Le 2 novembre 1982, après son arrivée en Suisse le

31 octobre 1982, le requérant introduisit auprès des autorités

administratives du canton de Vaud une demande d'asile, en indiquant

qu'il était célibataire.

L'Office de police des étrangers du canton de Vaud délivra au

requérant une autorisation provisoire de séjour et de travail, valable

pendant la durée de la procédure de demande d'asile.

Le 12 novembre 1987, le requérant déclara à la police municipale

de Lausanne qu'il était marié et père de trois enfants qui vivaient en

Turquie avec leur mère. Ultérieurement, il demanda le renouvellement

de l'autorisation de travail mentionnant toujours son célibat.

Le 15 avril 1988, la demande d'asile du requérant fut rejetée.

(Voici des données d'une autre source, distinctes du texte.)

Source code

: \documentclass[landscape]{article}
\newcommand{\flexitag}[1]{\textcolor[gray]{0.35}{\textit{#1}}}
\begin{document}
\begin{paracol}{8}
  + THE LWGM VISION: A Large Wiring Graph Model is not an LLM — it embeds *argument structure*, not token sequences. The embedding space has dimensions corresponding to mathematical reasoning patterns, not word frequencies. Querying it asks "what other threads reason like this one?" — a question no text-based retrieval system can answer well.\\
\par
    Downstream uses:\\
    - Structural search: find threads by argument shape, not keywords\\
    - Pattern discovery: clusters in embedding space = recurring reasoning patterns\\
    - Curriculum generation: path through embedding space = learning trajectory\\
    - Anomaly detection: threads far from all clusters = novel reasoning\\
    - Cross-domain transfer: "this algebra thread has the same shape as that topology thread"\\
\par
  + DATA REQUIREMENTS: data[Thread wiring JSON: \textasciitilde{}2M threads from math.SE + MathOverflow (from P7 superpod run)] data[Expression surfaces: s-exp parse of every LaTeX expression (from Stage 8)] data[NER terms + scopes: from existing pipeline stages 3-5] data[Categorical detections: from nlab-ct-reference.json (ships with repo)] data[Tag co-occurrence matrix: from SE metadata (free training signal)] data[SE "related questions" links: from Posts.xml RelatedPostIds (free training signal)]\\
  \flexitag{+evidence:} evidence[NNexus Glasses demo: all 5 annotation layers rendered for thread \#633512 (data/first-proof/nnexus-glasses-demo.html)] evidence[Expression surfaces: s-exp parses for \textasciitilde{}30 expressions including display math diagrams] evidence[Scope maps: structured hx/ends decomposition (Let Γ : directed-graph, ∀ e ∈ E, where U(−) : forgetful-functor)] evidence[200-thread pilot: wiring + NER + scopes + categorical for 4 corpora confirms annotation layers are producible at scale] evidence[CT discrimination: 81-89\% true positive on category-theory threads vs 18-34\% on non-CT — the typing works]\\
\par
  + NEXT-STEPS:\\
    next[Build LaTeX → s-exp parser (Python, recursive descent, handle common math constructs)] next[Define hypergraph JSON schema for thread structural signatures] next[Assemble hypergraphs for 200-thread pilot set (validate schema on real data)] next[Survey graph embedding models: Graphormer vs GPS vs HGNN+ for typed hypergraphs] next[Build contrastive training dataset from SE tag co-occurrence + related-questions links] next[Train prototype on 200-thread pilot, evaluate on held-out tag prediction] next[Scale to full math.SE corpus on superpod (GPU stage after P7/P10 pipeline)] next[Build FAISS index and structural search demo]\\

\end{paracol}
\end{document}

Le 13 juin 1989, l'Office cantonal des étrangers délivra au

requérant une autorisation de séjour pour des raisons humanitaires (en

raison de la longue période pendant laquelle il avait résidé en Suisse

et n'avait pas fait l'objet de plaintes particulières). L'Office

précisa cependant que le requérant était célibataire.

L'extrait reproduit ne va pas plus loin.